Belle Property’s CEO, Peter Hanscomb, highlights the important factors that must be thought through to ensure the best possible outcomes for purchasing your first home.
1. Start saving
Saving for a deposit takes time and can require a lot of discipline in day-to-day spending. But the ability to save is one of the first things a lender will look at when it comes to your capacity to service a loan. Lenders see your ability to save as an example of how well you can and will handle your finances in the future. Borrowers who regularly save are more likely to get their applications approved.
“A good way to start your savings plan is to set up a high-interest savings account, putting a portion of your pay into it every time you get paid. Try setting the goal of saving 20 per cent, but this may not always be realistic. So, keep it mind, it is possible to secure a home loan with a 5 or 10 per cent deposit. However, you will need to pay the Lenders Mortgage Insurance, which can be paid as a one-off payment or rolled into the loan repayments,” says Peter.
2. Clear your debts
This includes paying off credit cards, store cards, personal loans and student loans. Clearing as many debts as possible will give you greater borrowing power.
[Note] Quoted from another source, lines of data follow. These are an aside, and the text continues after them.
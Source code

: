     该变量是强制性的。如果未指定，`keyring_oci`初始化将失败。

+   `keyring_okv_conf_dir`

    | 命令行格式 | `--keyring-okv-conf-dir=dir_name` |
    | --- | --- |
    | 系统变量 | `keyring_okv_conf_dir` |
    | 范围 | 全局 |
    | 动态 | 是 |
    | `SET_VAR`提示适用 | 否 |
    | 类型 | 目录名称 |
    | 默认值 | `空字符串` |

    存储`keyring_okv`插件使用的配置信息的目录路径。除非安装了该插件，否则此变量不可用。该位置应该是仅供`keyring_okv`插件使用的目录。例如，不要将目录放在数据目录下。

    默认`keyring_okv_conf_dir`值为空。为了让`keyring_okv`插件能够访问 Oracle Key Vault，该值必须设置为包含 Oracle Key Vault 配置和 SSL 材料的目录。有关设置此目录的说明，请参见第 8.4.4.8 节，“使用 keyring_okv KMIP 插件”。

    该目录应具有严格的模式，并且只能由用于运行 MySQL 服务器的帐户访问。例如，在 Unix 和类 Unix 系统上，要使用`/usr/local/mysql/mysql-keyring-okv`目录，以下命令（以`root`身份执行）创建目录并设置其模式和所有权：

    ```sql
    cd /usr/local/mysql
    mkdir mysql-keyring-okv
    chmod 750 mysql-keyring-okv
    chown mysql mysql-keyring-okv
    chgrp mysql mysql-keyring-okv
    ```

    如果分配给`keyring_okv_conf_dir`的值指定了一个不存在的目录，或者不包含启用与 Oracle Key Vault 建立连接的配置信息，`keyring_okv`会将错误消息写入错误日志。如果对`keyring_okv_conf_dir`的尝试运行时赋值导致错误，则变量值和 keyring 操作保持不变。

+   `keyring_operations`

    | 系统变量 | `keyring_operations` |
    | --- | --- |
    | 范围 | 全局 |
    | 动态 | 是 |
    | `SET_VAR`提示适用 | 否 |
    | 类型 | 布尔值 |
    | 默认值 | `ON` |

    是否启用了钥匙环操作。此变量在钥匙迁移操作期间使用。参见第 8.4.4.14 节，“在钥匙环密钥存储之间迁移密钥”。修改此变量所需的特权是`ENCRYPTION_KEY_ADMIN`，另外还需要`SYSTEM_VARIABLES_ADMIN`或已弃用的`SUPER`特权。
Tally up your debt from all sources to get a clear picture of where you stand
Consider seeking professional help tackling the debt
Set a budget, one that is realistic and that you will stick to. If you can afford to, put more towards extra repayments
Prioritise your debts. This can be either paying off the debt with the highest amount of interest or paying off the smaller debt first, which will give you a sense of achievement
Make your repayments automatic
3. Set a budget
“To get an idea of what your budget should be, over a few weeks, take note of how much you spend day-to-day and where. What are the necessary expenses like rent, bills, food and what are extra costs like subscriptions or social events?” explains Peter. “This strategy will help you identify a pattern in your spending habits, pinpointing the areas where more money can be saved, for example cutting out the morning coffee run.”
Establishing a realistic budget that reduces your daily expenses, while giving enough leeway for those one-off expenses – will ensure the set budget can be achieved for a certain amount of time and contribute to the ultimate goal of purchasing real estate.
4. Meet with a lender
Meet with a lender to gain a greater understanding of your financial position and to gain a third-party perspective on what can be achieved through consolidating debts and sticking to a savings plan.
Based on current incomes and living expenses, a lender will outline a rough estimate on the amount of money that could be borrowed, which will inform how much will need to be saved for the deposit and what steps need to be taken to achieve that.
“Having a set figure to work towards is a great motivation tool to ensure debt can be reduced and savings can increase,” says Peter.